Personal information
- Full name: Freddie Braun
- Date of birth: May 13, 1988 (age 36)
- Place of birth: Royal Oak, Michigan, United States
- Height: 5 ft 10 in (1.78 m)
- Position(s): Midfielder

Team information
- Current team: FC Mulhouse Portland

Youth career
- 2006–2009: Louisville Cardinals

Senior career*
- Years: Team / Apps / (Gls)
- 2009: Chicago Fire Premier / 14 / (3)
- 2010: Portland Timbers U23s / 16 / (5)
- 2011–2012: Portland Timbers / 3 / (0)
- 2013: Orlando City / 22 / (2)
- 2014: San Antonio Scorpions / 1 / (0)
- 2019–: FC Mulhouse Portland / 0 / (0)

= Freddie Braun =

American soccer player

Freddie Braun (born May 13, 1988, in Royal Oak, Michigan) is an American soccer player who currently plays for FC Mulhouse Portland in the National Premier Soccer League.

==Career==

===College and amateur===
Braun grew up in Rochester Hills, Michigan, attended Rochester High School, and played club soccer for the Michigan Wolves before going on to play four years of college soccer at the University of Louisville. As a senior in 2009 he captained the Cardinals to a 13–3–4 record and a third consecutive NCAA tournament appearance.

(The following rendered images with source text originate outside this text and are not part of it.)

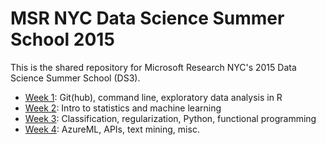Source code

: # MSR NYC Data Science Summer School 2015

This is the shared repository for Microsoft Research NYC's 2015 Data Science Summer School (DS3).

* [Week 1](week1/): Git(hub), command line, exploratory data analysis in R
* [Week 2](week2/): Intro to statistics and machine learning
* [Week 3](week3/): Classification, regularization, Python, functional programming
* [Week 4](week4/): AzureML, APIs, text mining, misc.
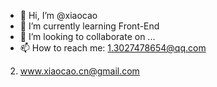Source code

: - 👋 Hi, I’m @xiaocao
- 🌱 I’m currently learning Front-End 
- 💞️ I’m looking to collaborate on ...
- 📫 How to reach me:
 1.3027478654@qq.com
 2. www.xiaocao.cn@gmail.com
<!---
xiaocao12306/xiaocao12306 is a ✨ special ✨ repository because its `README.md` (this file) appears on your GitHub profile.
You can click the Preview link to take a look at your changes.
--->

Braun was the team's second-leading scorer in 2009, recording eight goals and four assists in his senior campaign, and finished his collegiate career with 11 goals and five assists in 81 games.

During his college years Braun also played for Chicago Fire Premier in the USL Premier Development League.

Upon the completion of his senior college season, he was one of 62 collegiate players invited to participate in the 2010 MLS Player Combine, but was not drafted; having been unable to secure a professional contract elsewhere, Braun instead decided to return to the PDL, and signed for the Portland Timbers U23s as an overage player. He helped Portland to a perfect 16–0–0 season and the PDL National Championship in 2010, and was selected to the PDL All-League team.

===Professional===
After training with the team throughout pre-season, Braun signed with the Portland Timbers of Major League Soccer on February 17, 2011. He made his professional debut on May 3, 2011, in a 1–0 loss to the San Jose Earthquakes in the Lamar Hunt U.S. Open Cup.

Braun was released by Portland on November 19, 2012.

Braun signed with USL Pro club Orlando City on March 8, 2013.